(SUPPLIED MATERIAL Opens)
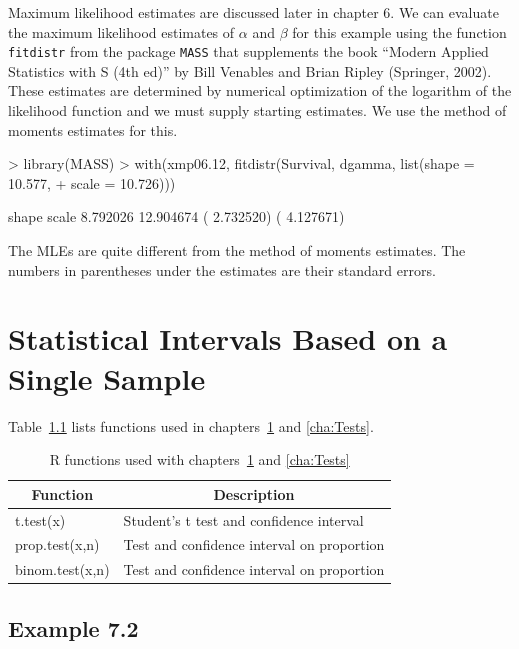 \documentclass{book}
\begin{document}
Maximum likelihood estimates are discussed later in chapter 6.
We can evaluate the maximum likelihood estimates of $\alpha$ and
$\beta$ for this example using the function \texttt{fitdistr} from the
package \texttt{MASS} that supplements the book ``Modern Applied
Statistics with S (4th ed)'' by Bill Venables and Brian Ripley
(Springer, 2002).  These estimates are determined by numerical
optimization of the logarithm of the likelihood function and we must
supply starting estimates.  We use the method of moments estimates for
this.
\begin{Schunk}
\begin{Sinput}
> library(MASS)
> with(xmp06.12, fitdistr(Survival, dgamma, list(shape = 10.577, 
+     scale = 10.726)))
\end{Sinput}
\begin{Soutput}
     shape       scale  
   8.792026   12.904674 
 ( 2.732520) ( 4.127671)
\end{Soutput}
\end{Schunk}
The MLEs are quite different from the method of moments estimates.
The numbers in parentheses under the estimates are their standard errors.


\chapter[Statistical Intervals]{Statistical Intervals Based on a Single Sample}
\label{cha:Intervals}

Table~\ref{tab:ch7} lists functions used in
chapters~\ref{cha:Intervals} and \ref{cha:Tests}.
\begin{table}[htbp]
  \centering
  \begin{tabular}{l l}
    \multicolumn{1}{c}{\textbf{Function}} &
    \multicolumn{1}{c}{\textbf{Description}} \\\hline
    t.test(x)        & Student's t test and confidence interval\\
    prop.test(x,n)   & Test and confidence interval on proportion\\
    binom.test(x,n)  & Test and confidence interval on proportion\\
    \hline
  \end{tabular}
  \caption{R functions used with chapters~\ref{cha:Intervals} and
    \ref{cha:Tests}}
  \label{tab:ch7}
\end{table}

\section{Example 7.2}
\label{sec:xmp07.02}
\end{document}
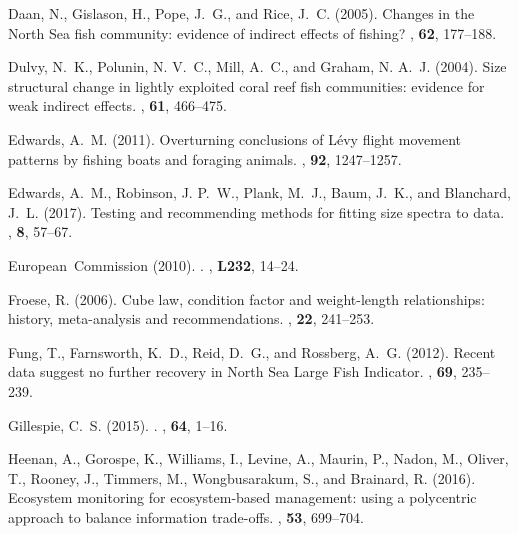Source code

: \begin{thebibliography}{}
Daan, N., Gislason, H., Pope, J.~G., and Rice, J.~C. (2005).
\newblock Changes in the {N}orth {S}ea fish community: evidence of indirect
  effects of fishing?
, {\bf 62}, 177--188.

Dulvy, N.~K., Polunin, N. V.~C., Mill, A.~C., and Graham, N. A.~J. (2004).
\newblock Size structural change in lightly exploited coral reef fish
  communities: evidence for weak indirect effects.
, {\bf 61}, 466--475.

Edwards, A.~M. (2011).
\newblock Overturning conclusions of {{L}}\'evy flight movement patterns by
  fishing boats and foraging animals.
, {\bf 92}, 1247--1257.

Edwards, A.~M., Robinson, J. P.~W., Plank, M.~J., Baum, J.~K., and Blanchard,
  J.~L. (2017).
\newblock Testing and recommending methods for fitting size spectra to data.
, {\bf 8}, 57--67.

{European~Commission} (2010).
.
, {\bf L232}, 14--24.

Froese, R. (2006).
\newblock Cube law, condition factor and weight-length relationships: history,
  meta-analysis and recommendations.
, {\bf 22}, 241--253.

Fung, T., Farnsworth, K.~D., Reid, D.~G., and Rossberg, A.~G. (2012).
\newblock Recent data suggest no further recovery in {N}orth {S}ea {L}arge
  {F}ish {I}ndicator.
, {\bf 69}, 235--239.

Gillespie, C.~S. (2015).
.
, {\bf 64}, 1--16.

Heenan, A., Gorospe, K., Williams, I., Levine, A., Maurin, P., Nadon, M.,
  Oliver, T., Rooney, J., Timmers, M., Wongbusarakum, S., and Brainard, R.
  (2016).
\newblock Ecosystem monitoring for ecosystem-based management: using a
  polycentric approach to balance information trade-offs.
, {\bf 53}, 699--704.


\end{thebibliography}
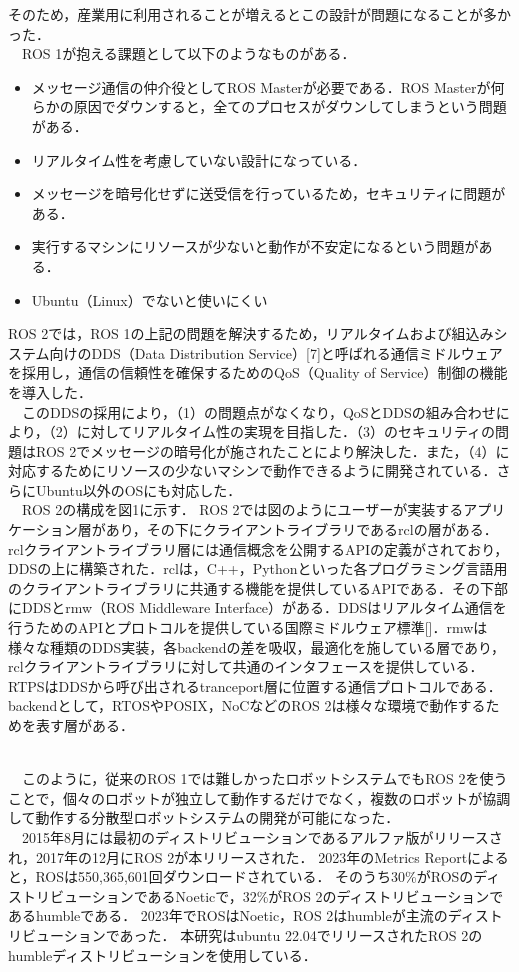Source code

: そのため，産業用に利用されることが増えるとこの設計が問題になることが多かった．
\\　ROS 1が抱える課題として以下のようなものがある．
   \begin{itemize}
       \item メッセージ通信の仲介役としてROS Masterが必要である．ROS Masterが何らかの原因でダウンすると，全てのプロセスがダウンしてしまうという問題がある．
       \item リアルタイム性を考慮していない設計になっている．
       \item メッセージを暗号化せずに送受信を行っているため，セキュリティに問題がある．
       \item 実行するマシンにリソースが少ないと動作が不安定になるという問題がある．
       \item Ubuntu（Linux）でないと使いにくい
   \end{itemize}
ROS 2では，ROS 1の上記の問題を解決するため，リアルタイムおよび組込みシステム向けのDDS（Data Distribution Service）[7]と呼ばれる通信ミドルウェアを採用し，通信の信頼性を確保するためのQoS（Quality of Service）制御の機能を導入した．\\
　このDDSの採用により，（1）の問題点がなくなり，QoSとDDSの組み合わせにより，（2）に対してリアルタイム性の実現を目指した．（3）のセキュリティの問題はROS 2でメッセージの暗号化が施されたことにより解決した．また，（4）に対応するためにリソースの少ないマシンで動作できるように開発されている．さらにUbuntu以外のOSにも対応した．
\\　ROS 2の構成を図1に示す．
ROS 2では図のようにユーザーが実装するアプリケーション層があり，その下にクライアントライブラリであるrclの層がある．rclクライアントライブラリ層には通信概念を公開するAPIの定義がされており，DDSの上に構築された．rclは，C++，Pythonといった各プログラミング言語用のクライアントライブラリに共通する機能を提供しているAPIである．その下部にDDSとrmw（ROS Middleware Interface）がある．DDSはリアルタイム通信を行うためのAPIとプロトコルを提供している国際ミドルウェア標準[]．rmwは様々な種類のDDS実装，各backendの差を吸収，最適化を施している層であり，rclクライアントライブラリに対して共通のインタフェースを提供している．RTPSはDDSから呼び出されるtranceport層に位置する通信プロトコルである．backendとして，RTOSやPOSIX，NoCなどのROS 2は様々な環境で動作するためを表す層がある．

\\　このように，従来のROS 1では難しかったロボットシステムでもROS 2を使うことで，個々のロボットが独立して動作するだけでなく，複数のロボットが協調して動作する分散型ロボットシステムの開発が可能になった．
\\　2015年8月には最初のディストリビューションであるアルファ版がリリースされ，2017年の12月にROS 2が本リリースされた．
2023年のMetrics Reportによると，ROSは550,365,601回ダウンロードされている．
そのうち30\%がROSのディストリビューションであるNoeticで，32\%がROS 2のディストリビューションであるhumbleである．
2023年でROSはNoetic，ROS 2はhumbleが主流のディストリビューションであった．
本研究はubuntu 22.04でリリースされたROS 2のhumbleディストリビューションを使用している．
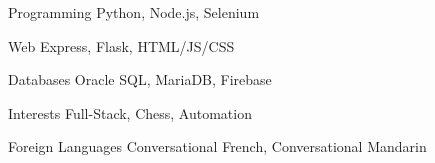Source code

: 

\begin{cvskills}

  \cvskill
  {Programming} %
  {Python, Node.js, Selenium} %

  \cvskill
  {Web} %
  {Express, Flask, HTML/JS/CSS} %

  \cvskill
  {Databases} %
  {Oracle SQL, MariaDB, Firebase} %


  \cvskill
  {Interests} %
  {Full-Stack, Chess, Automation} %

  \cvskill
  {Foreign Languages} %
  {Conversational French, Conversational Mandarin} %

\end{cvskills}
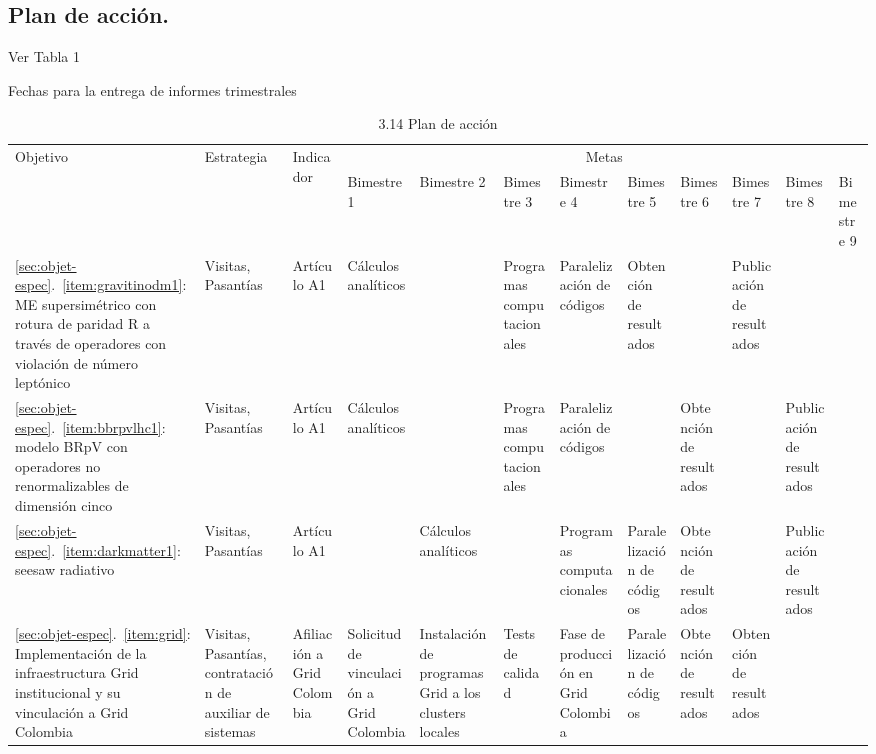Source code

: \subsection{Plan de acción.}
Ver Tabla 1
\begin{evaluacion}
  Fechas para la entrega de informes trimestrales
\end{evaluacion}
\begin{sidewaystable}[htdp]
\footnotesize
\caption{3.14 Plan de acción}  %
\centering
\begin{tabular}{|p{2cm}|p{1.7cm}|p{1.45cm}|p{1.45cm}|p{1.45cm}|p{1.45cm}|p{1.45cm}|p{1.45cm}|p{1.45cm}|p{1.45cm}|p{1.45cm}|p{1.45cm}|}\hline
  \multirow{2}{*}{Objetivo} & \multirow{2}{*}{Estrategia} & \multirow{2}{*}{Indicador}  & \multicolumn{9}{|c|}{Metas}\\
\cline{4-12} 
& & & Bimestre 1 &Bimestre 2 & Bimestre 3& Bimestre 4& Bimestre 5& Bimestre 6& Bimestre 7& Bimestre 8& Bimestre 9\\\hline 
\ref{sec:objet-espec}.~\ref{item:gravitinodm1}: ME supersimétrico con
  rotura de paridad R a través de operadores con violación de número
  leptónico&Visitas, Pasantías&Artículo A1&Cálculos analíticos&&Programas computacionales&Pa\-ra\-le\-li\-za\-ción de códigos&Obtención de resultados&&Publicación de resultados&&\\\hline
\ref{sec:objet-espec}.~\ref{item:bbrpvlhc1}: modelo BRpV con operadores no renormalizables de dimensión cinco&Visitas, Pasantías&Artículo A1&Cálculos analíticos&&Programas computacionales&Pa\-ra\-le\-li\-za\-ción de códigos&&Obtención de resultados&&Publicación de resultados&\\\hline
\ref{sec:objet-espec}.~\ref{item:darkmatter1}: seesaw radiativo&Visitas, Pasantías&Artículo A1&&Cálculos analíticos&&Programas computacionales&Pa\-ra\-le\-li\-za\-ción de códigos&Obtención de resultados&&Publicación de resultados&\\\hline
\ref{sec:objet-espec}.~\ref{item:grid}: Implementación de la infraestructura Grid institucional y su vinculación a Grid Colombia&Visitas, Pasantías, contratación de auxiliar de sistemas&Afiliación a Grid Colombia&Solicitud de vinculación a Grid Colombia&Instalación de programas Grid a los clusters locales&Tests de calidad&Fase de producción en Grid Colombia&Pa\-ra\-le\-li\-za\-ción de códigos&Obtención de resultados&Obtención de resultados&&\\\hline
\end{tabular}
\label{tab:LPer}
\end{sidewaystable}


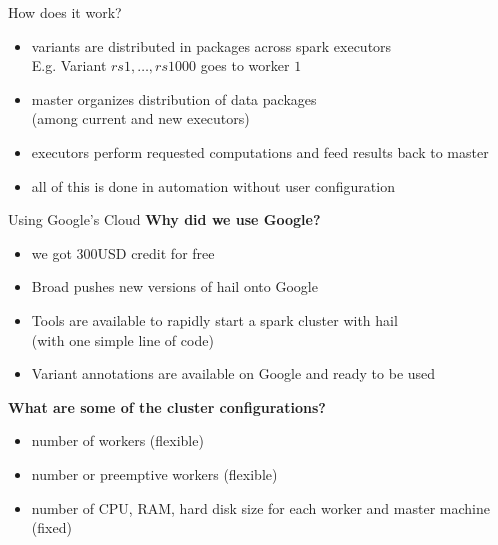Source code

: \documentclass{beamer}
\begin{document}
\begin{frame}{How does it work?}
  \begin{itemize}
    \item variants are distributed in packages across spark executors \\
          E.g. Variant $rs1, \ldots, rs1000$ goes to worker $1$
    \item master organizes distribution of data packages \\
          (among current and new executors)
    \item executors perform requested computations and feed results back to master
    \item all of this is done in automation without user configuration
  \end{itemize}
\end{frame}

\begin{frame}{Using Google's Cloud}
  \textbf{Why did we use Google?}
  \begin{itemize}
    \item we got 300USD credit for free
    \item Broad pushes new versions of hail onto Google
    \item Tools are available to rapidly start a spark cluster with hail \\
          (with one simple line of code)
    \item Variant annotations are available on Google and ready to be used
  \end{itemize}
  \textbf{What are some of the cluster configurations?}
  \begin{itemize}
    \item number of workers (flexible)
    \item number or preemptive workers (flexible)
    \item number of CPU, RAM, hard disk size for each worker and master machine (fixed)
  \end{itemize}
\end{frame}
\end{document}

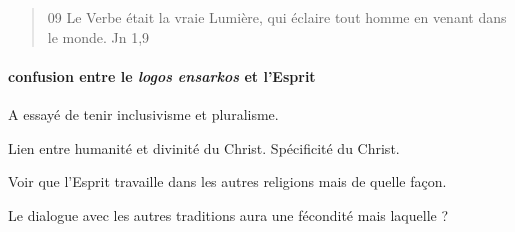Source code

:\begin{quote}
    09 Le Verbe était la vraie Lumière, qui éclaire tout homme en venant dans le monde. Jn 1,9
\end{quote}




\paragraph{confusion entre le \textit{logos ensarkos} et l'Esprit} 


\begin{Synthesis}

    A essayé de tenir inclusivisme et pluralisme.
    
    Lien entre humanité et divinité du Christ. Spécificité du Christ. 
    
    Voir que l'Esprit travaille dans les autres religions mais de quelle façon. 

    Le dialogue avec les autres traditions aura une fécondité mais laquelle ?
\end{Synthesis}

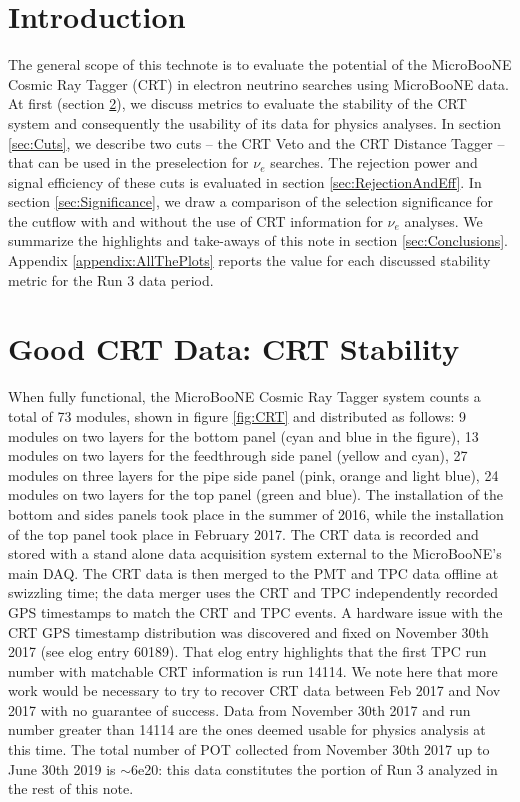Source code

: \section{Introduction}\label{sec:Introduction}
The general scope of this technote is to evaluate the potential of the MicroBooNE Cosmic Ray Tagger (CRT) in electron neutrino searches using MicroBooNE data.  At first (section \ref{sec:Stability}), we discuss metrics to evaluate the stability of the CRT system and consequently the usability of its data for physics analyses. In section \ref{sec:Cuts}, we describe two cuts -- the CRT Veto and the CRT Distance Tagger -- that can be used in  the  preselection for $\nu_e$ searches. The rejection power and signal efficiency of these cuts is evaluated in section \ref{sec:RejectionAndEff}. In section \ref{sec:Significance}, we draw a comparison of the selection significance for the cutflow with and without the use of CRT information for $\nu_e$ analyses. We summarize the highlights and take-aways of this note in section \ref{sec:Conclusions}. Appendix \ref{appendix:AllThePlots} reports the value for each discussed stability metric for the Run 3 data period.

\section{Good CRT Data: CRT Stability}\label{sec:Stability}
When fully functional, the MicroBooNE Cosmic Ray Tagger system counts a total of 73 modules, shown in figure \ref{fig:CRT} and distributed as follows: 9 modules on two layers for the bottom panel (cyan and blue in the figure), 13 modules on two layers for the feedthrough side panel (yellow and cyan),  27 modules on three layers for the pipe side panel (pink, orange and light blue),  24 modules on two layers for the top panel (green and blue).  The installation of the bottom and sides panels took place in the summer of 2016, while the installation of the top panel took place in February 2017. 
The CRT data is recorded and stored with a stand alone data acquisition system external to the MicroBooNE's main DAQ. The CRT data is then merged to the PMT and TPC data offline at swizzling time; the data merger uses the CRT and TPC independently recorded GPS timestamps to match the CRT and TPC events. A hardware issue with the CRT GPS timestamp distribution was discovered and fixed on November 30th 2017 (see elog entry 60189). That elog entry highlights that the first TPC run number with matchable CRT information is run 14114.  We note here that more work would be necessary to try to recover CRT data between Feb 2017 and Nov 2017 with no guarantee of success. 
Data from November 30th 2017 and run number greater than 14114 are the ones deemed usable for physics analysis at this time. The total number of POT collected from November 30th 2017 up to June 30th 2019 is $\sim$6e20: this data constitutes the portion of Run 3 analyzed in the rest of this note.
(SUPPLIED MATERIAL Closes)
YOUR INSTRUCTIONS | Using the records above, restate word for word the lines from the one with "ME supersimétrico con" through the one with "leptónico&Visitas, Pasantías&Artículo A1&Cálculos", both included.

EXERCISE RESULT |
\ref{sec:objet-espec}.~\ref{item:gravitinodm1}: ME supersimétrico con
  rotura de paridad R a través de operadores con violación de número
  leptónico&Visitas, Pasantías&Artículo A1&Cálculos analíticos&&Programas computacionales&Pa\-ra\-le\-li\-za\-ción de códigos&Obtención de resultados&&Publicación de resultados&&\\\hline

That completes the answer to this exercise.